Last Friday, the Grand Democratic Alliance (GDA) — a conglomerate of opposition parties — staged a protest at Jamshoro in Sindh against the alleged rigging. The GDA was formed before the 2013 general elections to unite opposition parties under a single banner to fight the PPP in rural areas of Sindh. It included political heavyweights from different areas of Sindh, such as Pir Pagaro, the Jatois of Naushehro Feroze and the Mirzas from Badin. It also attracted nationalist parties such as the Sindh Taraqi Pasand Party, Sindh United Party, Ayaz Latif Palijo's Qaumi Awami Tehreek, Mumtaz Bhutto's Sindh National Front and a few others. This grand coalition failed in its very first assignment in 2018 when it only managed to secure 15.11% of the popular vote, translating into only 11 provincial assembly seats.

The coalition's performance in the recent elections is even more abysmal, winning only two seats in the provincial assembly.
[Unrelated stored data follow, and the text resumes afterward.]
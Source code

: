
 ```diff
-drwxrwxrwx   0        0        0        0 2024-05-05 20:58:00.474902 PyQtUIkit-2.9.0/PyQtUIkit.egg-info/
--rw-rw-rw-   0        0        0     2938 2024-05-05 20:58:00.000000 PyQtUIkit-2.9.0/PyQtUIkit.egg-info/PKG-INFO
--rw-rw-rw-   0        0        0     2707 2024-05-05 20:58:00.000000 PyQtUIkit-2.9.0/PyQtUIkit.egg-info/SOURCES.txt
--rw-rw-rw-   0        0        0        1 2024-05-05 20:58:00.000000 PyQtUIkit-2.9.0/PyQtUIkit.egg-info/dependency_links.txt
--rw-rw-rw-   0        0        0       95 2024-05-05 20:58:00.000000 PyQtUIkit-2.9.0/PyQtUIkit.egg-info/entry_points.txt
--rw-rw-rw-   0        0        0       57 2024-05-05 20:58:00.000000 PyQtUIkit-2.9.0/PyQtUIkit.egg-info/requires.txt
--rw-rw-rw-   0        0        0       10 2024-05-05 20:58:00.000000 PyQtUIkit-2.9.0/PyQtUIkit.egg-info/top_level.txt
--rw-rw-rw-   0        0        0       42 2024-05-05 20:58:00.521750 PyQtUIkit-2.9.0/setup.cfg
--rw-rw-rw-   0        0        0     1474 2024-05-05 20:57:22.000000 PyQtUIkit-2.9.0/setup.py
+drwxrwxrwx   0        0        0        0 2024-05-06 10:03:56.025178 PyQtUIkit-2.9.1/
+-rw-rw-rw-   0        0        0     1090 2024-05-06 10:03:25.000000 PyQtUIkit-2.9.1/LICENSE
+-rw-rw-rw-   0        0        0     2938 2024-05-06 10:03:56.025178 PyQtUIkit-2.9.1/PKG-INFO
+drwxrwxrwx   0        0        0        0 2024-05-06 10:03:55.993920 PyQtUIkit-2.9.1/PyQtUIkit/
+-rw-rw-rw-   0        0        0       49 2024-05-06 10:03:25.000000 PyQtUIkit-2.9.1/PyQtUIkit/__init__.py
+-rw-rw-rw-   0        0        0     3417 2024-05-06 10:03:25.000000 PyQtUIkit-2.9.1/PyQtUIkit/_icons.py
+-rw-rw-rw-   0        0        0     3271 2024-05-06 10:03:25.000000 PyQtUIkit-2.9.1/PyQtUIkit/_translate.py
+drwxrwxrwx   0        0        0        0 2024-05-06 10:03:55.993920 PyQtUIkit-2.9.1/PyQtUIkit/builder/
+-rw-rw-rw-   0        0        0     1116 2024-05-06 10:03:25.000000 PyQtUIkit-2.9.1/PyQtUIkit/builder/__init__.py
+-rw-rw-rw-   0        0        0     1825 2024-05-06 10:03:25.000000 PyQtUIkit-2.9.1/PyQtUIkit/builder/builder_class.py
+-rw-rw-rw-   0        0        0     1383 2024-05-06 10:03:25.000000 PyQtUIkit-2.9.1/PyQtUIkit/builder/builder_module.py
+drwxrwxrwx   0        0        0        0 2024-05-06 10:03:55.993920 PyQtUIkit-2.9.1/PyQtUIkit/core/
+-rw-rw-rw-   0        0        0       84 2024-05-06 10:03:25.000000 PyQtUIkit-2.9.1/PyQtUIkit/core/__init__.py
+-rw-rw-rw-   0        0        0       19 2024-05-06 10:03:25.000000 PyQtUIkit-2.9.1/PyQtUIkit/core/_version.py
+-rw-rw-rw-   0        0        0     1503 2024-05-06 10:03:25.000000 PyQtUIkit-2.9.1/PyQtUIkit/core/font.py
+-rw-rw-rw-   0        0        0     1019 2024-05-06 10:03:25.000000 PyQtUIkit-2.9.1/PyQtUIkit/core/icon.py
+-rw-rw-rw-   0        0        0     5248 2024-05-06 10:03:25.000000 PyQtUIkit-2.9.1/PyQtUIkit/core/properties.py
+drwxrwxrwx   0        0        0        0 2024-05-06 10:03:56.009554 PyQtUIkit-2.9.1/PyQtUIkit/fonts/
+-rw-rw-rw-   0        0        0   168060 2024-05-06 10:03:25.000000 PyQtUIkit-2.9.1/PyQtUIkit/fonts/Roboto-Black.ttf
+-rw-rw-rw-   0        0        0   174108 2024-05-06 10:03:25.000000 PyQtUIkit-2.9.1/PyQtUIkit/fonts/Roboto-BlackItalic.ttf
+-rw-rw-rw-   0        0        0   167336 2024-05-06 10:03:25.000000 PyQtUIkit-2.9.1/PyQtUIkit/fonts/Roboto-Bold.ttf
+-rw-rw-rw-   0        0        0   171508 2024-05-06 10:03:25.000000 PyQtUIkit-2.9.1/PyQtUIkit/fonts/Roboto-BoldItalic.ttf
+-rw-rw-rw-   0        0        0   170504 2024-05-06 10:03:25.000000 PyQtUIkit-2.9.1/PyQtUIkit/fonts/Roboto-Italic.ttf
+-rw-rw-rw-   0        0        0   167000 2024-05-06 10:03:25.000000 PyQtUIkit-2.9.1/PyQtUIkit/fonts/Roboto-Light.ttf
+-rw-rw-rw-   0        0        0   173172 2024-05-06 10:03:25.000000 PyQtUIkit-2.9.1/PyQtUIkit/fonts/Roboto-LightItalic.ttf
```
Blaming this failure and PPP's success on rigging alone is the simplest way for the opposition parties to avoid political responsibility.

Umair Javed, a teacher who writes for Dawn, attributes PPP's electoral success to the continued relevance of a brand of politics that provides space for provincial rights and cultural/ ethnic assertion. On the other hand, the PPP claims it to be a testimony of their performance and governance in Sindh. What we need is a comprehensive understanding of the mode of politics that PPP employs in Sindh. It is a classic case of patronage politics and winning allegiances of diverse groups by offering a host of incentives.
 
Asif Ali Zardari, the party's co-chairman, has successfully consolidated the party at the district level. Look at the list of 191 candidates nominated by the PPP on all the provincial and national assembly seats in Sindh for the 2024 general elections. You will find that it contains many names who have competed and won against PPP candidates in the past two elections, whether the Mahars of Ghotki and Shikarpur or the Sherazis of Thatta. There can be multiple opinions on what motivated these candidates and families to join the PPP; some would argue that they were coerced into joining the PPP, while some would say that they were fed up with being in opposition for over a decade and could not take it anymore. Whatever one may say, the reality is that they are now part of the PPP and part of the government.

Zardari's politics and the non-seriousness of opposition parties have turned Sindh into an impregnable political fortress for the PPP. Electoral and constituency politics is a full-time job, at least in rural areas. Voters expect their representatives to be available and accessible and be a part of their everyday lives. PPP's candidates are mostly accessible and, as part of the government, can participate in the traditional 'Thana-Kutcheri' politics. 

On the other hand, major stakeholders of the GDA comprise traditional, feudal families for whom politics appears to be a recreational activity to be repeated once every five years. This creates a gap between them and their voters. The PPP successfully caught on to that and transformed it into a consistent increase in PPP's popular vote from 32.86% in 2013 to 38.44% in 2018, and now, pushing it to almost 46%, or almost half of the eligible voters.
 
These figures reflect that the PPP is the party of choice for voters in Sindh despite the allegations of governance issues and corruption. This is probably why the mantra of rigging by the opposition has not found many takers in Sindh. What they need is a comprehensive assessment and analysis of their mistakes and a broad-based strategy to engage with voters regularly. If they cannot do this, they will find themselves on the streets again after elections, raising slogans of rigging.

The author is a student of Political Science at the Forman Christian College University.